GIVEN INFORMATION:
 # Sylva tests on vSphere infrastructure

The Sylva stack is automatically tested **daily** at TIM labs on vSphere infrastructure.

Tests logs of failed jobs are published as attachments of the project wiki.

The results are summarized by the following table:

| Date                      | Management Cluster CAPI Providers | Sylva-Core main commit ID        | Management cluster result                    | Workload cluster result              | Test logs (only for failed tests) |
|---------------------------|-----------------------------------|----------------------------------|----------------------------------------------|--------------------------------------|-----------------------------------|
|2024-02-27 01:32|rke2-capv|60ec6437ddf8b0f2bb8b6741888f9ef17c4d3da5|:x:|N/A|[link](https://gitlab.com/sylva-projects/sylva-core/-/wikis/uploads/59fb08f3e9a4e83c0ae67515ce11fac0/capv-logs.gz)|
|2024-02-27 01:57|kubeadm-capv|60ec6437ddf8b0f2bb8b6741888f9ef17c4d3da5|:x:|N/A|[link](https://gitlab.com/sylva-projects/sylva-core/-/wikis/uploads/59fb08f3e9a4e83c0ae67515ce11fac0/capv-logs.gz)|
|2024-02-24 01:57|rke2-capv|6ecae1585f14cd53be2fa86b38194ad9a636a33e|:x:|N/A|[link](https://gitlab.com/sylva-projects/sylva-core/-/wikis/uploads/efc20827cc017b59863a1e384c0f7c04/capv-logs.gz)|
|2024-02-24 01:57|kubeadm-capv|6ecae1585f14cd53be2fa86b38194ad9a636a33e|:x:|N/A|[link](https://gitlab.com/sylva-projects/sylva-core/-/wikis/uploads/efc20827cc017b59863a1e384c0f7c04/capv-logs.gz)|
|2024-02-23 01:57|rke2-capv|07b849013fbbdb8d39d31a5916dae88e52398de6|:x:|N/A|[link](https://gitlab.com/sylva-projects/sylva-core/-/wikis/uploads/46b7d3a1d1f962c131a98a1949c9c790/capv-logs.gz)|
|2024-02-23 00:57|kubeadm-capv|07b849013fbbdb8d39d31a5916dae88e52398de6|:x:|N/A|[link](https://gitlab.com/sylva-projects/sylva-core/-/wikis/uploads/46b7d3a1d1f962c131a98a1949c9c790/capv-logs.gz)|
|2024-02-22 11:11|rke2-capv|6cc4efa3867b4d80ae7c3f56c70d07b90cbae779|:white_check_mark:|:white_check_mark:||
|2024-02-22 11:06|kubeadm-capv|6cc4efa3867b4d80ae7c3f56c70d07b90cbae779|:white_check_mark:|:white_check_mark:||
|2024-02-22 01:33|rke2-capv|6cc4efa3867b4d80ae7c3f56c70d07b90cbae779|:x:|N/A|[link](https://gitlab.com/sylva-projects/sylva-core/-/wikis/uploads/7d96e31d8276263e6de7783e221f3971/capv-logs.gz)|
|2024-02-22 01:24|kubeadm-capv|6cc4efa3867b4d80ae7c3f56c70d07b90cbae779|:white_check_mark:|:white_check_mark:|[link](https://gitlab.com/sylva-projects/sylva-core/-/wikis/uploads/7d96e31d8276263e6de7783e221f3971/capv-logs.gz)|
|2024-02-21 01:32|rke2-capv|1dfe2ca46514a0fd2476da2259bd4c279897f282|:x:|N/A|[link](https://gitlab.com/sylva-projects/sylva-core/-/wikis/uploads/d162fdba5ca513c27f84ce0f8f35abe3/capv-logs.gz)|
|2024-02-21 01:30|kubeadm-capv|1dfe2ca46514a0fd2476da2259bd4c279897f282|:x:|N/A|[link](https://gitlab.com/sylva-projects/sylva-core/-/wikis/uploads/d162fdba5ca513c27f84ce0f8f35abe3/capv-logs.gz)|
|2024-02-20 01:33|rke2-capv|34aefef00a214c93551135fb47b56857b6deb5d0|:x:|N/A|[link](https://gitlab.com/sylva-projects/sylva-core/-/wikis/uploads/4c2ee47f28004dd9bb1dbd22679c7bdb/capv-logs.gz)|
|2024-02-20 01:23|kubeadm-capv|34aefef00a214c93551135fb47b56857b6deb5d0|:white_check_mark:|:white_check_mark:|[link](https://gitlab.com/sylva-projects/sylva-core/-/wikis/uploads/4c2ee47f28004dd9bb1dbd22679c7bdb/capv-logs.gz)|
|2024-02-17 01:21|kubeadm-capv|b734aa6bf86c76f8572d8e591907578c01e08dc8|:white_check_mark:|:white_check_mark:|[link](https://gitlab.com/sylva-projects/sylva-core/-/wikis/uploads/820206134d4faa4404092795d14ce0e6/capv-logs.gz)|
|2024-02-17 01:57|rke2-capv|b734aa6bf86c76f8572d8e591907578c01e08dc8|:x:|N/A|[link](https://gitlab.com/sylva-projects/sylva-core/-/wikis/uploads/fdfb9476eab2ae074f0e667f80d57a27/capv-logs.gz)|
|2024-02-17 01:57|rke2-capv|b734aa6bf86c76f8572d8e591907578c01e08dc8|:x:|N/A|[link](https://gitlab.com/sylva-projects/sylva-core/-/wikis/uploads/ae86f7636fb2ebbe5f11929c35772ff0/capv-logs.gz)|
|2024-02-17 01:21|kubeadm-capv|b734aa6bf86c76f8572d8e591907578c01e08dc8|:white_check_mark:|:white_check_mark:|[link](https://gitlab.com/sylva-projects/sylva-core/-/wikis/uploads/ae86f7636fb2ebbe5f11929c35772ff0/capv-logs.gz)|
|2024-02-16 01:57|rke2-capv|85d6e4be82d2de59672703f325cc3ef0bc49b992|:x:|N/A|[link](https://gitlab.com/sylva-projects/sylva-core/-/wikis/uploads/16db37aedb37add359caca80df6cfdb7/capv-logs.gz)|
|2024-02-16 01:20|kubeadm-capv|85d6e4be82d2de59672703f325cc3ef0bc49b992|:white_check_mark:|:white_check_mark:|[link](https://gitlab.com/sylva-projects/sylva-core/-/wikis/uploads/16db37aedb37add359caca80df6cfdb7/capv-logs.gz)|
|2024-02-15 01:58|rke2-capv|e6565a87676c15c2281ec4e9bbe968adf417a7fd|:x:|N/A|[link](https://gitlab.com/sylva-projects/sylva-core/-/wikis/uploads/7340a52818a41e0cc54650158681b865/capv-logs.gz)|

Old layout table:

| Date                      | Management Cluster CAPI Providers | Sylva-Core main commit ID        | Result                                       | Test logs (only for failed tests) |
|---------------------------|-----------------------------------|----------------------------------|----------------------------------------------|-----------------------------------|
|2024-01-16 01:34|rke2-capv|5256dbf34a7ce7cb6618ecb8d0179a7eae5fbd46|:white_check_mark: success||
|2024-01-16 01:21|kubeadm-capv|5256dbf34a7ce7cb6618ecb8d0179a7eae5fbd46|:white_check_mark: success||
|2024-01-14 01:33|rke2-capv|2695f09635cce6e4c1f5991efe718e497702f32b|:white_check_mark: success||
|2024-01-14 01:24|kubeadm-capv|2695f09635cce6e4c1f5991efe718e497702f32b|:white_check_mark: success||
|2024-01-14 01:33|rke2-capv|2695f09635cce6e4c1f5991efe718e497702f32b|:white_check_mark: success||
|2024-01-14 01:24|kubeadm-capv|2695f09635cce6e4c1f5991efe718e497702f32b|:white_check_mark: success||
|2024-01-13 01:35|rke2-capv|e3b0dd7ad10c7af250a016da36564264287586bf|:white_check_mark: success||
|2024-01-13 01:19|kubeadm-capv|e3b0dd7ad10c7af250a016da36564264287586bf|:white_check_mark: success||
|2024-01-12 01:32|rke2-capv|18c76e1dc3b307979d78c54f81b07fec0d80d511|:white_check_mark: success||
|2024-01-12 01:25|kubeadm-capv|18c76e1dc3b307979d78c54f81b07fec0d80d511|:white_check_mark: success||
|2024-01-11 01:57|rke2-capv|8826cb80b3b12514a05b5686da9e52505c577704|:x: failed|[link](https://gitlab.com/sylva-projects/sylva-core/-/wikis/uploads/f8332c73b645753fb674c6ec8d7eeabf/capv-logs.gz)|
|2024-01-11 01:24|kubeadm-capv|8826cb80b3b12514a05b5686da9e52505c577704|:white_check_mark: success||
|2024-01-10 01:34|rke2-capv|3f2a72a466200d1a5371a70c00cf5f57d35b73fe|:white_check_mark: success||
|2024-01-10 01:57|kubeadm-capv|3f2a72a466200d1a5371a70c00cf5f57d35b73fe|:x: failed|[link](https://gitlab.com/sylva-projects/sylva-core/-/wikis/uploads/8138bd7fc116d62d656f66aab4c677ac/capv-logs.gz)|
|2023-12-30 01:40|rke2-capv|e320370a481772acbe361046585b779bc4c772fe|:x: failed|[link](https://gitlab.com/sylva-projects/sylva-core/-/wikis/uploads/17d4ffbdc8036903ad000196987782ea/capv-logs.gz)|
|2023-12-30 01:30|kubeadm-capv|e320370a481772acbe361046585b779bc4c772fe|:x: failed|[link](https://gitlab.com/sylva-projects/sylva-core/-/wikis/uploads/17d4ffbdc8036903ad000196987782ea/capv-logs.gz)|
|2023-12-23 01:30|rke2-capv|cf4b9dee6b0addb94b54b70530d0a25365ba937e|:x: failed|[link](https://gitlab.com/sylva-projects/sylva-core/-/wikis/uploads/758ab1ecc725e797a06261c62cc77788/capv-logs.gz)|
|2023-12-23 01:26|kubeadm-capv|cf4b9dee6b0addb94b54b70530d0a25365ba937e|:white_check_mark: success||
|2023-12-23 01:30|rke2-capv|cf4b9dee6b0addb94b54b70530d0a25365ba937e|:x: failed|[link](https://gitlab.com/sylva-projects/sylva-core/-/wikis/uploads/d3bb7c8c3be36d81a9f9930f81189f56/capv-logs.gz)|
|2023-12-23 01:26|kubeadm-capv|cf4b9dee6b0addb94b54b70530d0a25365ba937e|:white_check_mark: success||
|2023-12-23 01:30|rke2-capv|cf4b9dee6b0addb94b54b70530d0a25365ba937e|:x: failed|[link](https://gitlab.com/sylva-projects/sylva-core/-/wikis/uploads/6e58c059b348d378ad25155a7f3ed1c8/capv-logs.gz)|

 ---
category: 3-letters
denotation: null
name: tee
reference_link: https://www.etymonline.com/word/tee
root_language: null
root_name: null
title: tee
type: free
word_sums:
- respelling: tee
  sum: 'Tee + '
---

ASSIGNMENT: From the listing above, copy all lines holding the word "CAPI".

RESPONSE BELOW:
| Date                      | Management Cluster CAPI Providers | Sylva-Core main commit ID        | Management cluster result                    | Workload cluster result              | Test logs (only for failed tests) |
| Date                      | Management Cluster CAPI Providers | Sylva-Core main commit ID        | Result                                       | Test logs (only for failed tests) |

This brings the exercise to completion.